§ **EXERCISE GOAL**
Return only the lines running from the first line of the listing through the one with "experience using them", unchanged.

§ **EXERCISE MATERIAL**
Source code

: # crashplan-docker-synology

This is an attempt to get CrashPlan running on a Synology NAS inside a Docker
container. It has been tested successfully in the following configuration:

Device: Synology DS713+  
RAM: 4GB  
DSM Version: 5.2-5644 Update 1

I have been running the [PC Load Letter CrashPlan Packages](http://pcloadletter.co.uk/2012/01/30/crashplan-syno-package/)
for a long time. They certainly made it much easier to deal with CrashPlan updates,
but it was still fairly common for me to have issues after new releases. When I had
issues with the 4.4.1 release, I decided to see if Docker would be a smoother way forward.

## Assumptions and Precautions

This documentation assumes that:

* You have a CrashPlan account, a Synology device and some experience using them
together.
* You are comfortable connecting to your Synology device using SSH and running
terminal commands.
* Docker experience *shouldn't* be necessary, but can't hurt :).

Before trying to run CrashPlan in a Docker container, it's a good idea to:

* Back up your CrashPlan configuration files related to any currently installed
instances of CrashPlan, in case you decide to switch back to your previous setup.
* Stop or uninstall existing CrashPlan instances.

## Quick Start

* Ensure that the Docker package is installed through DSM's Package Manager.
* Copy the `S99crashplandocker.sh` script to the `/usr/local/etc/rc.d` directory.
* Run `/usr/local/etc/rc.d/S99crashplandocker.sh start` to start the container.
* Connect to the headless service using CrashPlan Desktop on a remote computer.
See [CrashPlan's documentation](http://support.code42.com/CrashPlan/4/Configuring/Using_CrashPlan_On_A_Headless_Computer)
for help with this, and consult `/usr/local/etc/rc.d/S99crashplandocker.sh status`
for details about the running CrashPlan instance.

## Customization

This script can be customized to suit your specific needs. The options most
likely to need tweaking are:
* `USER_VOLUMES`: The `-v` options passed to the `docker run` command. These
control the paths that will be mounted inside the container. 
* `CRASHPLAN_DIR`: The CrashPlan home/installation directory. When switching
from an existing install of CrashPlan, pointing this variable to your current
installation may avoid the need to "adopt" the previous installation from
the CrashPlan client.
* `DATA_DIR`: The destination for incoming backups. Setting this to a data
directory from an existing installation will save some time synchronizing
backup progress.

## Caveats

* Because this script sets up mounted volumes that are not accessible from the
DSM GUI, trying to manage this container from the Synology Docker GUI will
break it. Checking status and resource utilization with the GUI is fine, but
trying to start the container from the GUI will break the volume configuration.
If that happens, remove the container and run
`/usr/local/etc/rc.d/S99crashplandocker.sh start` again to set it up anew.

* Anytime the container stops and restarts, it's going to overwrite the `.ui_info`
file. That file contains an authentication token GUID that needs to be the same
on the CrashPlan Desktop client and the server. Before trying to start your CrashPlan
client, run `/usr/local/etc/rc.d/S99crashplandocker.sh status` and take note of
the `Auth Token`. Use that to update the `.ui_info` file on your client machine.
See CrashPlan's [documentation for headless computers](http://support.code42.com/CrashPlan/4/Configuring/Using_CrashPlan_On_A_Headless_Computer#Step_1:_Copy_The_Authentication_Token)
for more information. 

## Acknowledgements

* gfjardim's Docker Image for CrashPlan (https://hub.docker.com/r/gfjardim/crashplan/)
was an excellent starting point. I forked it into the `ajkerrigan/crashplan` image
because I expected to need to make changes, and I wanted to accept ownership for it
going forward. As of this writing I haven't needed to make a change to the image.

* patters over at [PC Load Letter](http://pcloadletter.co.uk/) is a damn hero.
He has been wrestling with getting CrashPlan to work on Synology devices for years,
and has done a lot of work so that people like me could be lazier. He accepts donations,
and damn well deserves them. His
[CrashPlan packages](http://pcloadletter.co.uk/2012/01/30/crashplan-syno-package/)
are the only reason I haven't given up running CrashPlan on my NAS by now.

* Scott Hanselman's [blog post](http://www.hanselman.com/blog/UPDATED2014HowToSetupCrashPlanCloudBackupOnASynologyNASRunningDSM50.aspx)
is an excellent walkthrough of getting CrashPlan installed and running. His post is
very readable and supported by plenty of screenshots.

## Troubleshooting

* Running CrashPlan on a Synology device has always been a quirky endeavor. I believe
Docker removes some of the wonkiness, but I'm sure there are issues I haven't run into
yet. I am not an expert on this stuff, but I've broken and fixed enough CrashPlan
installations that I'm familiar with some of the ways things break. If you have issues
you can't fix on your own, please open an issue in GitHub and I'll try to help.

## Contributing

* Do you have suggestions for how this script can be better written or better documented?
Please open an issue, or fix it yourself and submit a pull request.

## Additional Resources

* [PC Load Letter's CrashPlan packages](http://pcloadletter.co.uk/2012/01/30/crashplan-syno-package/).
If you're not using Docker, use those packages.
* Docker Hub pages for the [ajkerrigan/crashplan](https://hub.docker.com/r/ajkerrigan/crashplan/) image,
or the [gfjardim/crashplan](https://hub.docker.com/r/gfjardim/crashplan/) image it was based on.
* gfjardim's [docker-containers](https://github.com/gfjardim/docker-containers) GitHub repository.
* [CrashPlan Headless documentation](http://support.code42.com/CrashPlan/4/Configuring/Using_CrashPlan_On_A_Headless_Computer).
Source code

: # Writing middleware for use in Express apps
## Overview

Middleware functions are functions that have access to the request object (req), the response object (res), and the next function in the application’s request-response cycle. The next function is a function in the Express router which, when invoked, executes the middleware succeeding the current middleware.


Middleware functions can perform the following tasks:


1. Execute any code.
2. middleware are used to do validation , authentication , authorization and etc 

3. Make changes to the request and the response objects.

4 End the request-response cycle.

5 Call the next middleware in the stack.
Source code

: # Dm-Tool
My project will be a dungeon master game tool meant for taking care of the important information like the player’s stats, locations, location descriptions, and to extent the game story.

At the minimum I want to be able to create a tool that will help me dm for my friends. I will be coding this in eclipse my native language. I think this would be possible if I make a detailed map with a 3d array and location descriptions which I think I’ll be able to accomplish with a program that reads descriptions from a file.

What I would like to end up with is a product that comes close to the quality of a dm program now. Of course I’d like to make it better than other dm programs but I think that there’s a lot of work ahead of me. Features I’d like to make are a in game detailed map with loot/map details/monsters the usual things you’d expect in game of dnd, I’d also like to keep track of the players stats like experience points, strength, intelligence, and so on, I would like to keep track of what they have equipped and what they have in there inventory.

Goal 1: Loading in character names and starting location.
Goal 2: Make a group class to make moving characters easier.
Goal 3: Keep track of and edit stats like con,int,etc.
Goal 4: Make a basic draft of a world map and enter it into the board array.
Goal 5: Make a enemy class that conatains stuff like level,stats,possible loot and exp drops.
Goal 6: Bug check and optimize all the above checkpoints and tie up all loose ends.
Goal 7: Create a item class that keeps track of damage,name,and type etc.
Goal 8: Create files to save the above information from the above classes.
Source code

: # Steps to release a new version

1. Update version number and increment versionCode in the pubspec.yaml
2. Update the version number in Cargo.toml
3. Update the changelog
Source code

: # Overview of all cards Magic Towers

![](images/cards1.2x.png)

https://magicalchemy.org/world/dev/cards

§ **WRITTEN RESPONSE**
Source code

: # crashplan-docker-synology

This is an attempt to get CrashPlan running on a Synology NAS inside a Docker
container. It has been tested successfully in the following configuration:

Device: Synology DS713+  
RAM: 4GB  
DSM Version: 5.2-5644 Update 1

I have been running the [PC Load Letter CrashPlan Packages](http://pcloadletter.co.uk/2012/01/30/crashplan-syno-package/)
for a long time. They certainly made it much easier to deal with CrashPlan updates,
but it was still fairly common for me to have issues after new releases. When I had
issues with the 4.4.1 release, I decided to see if Docker would be a smoother way forward.

## Assumptions and Precautions

This documentation assumes that:

* You have a CrashPlan account, a Synology device and some experience using them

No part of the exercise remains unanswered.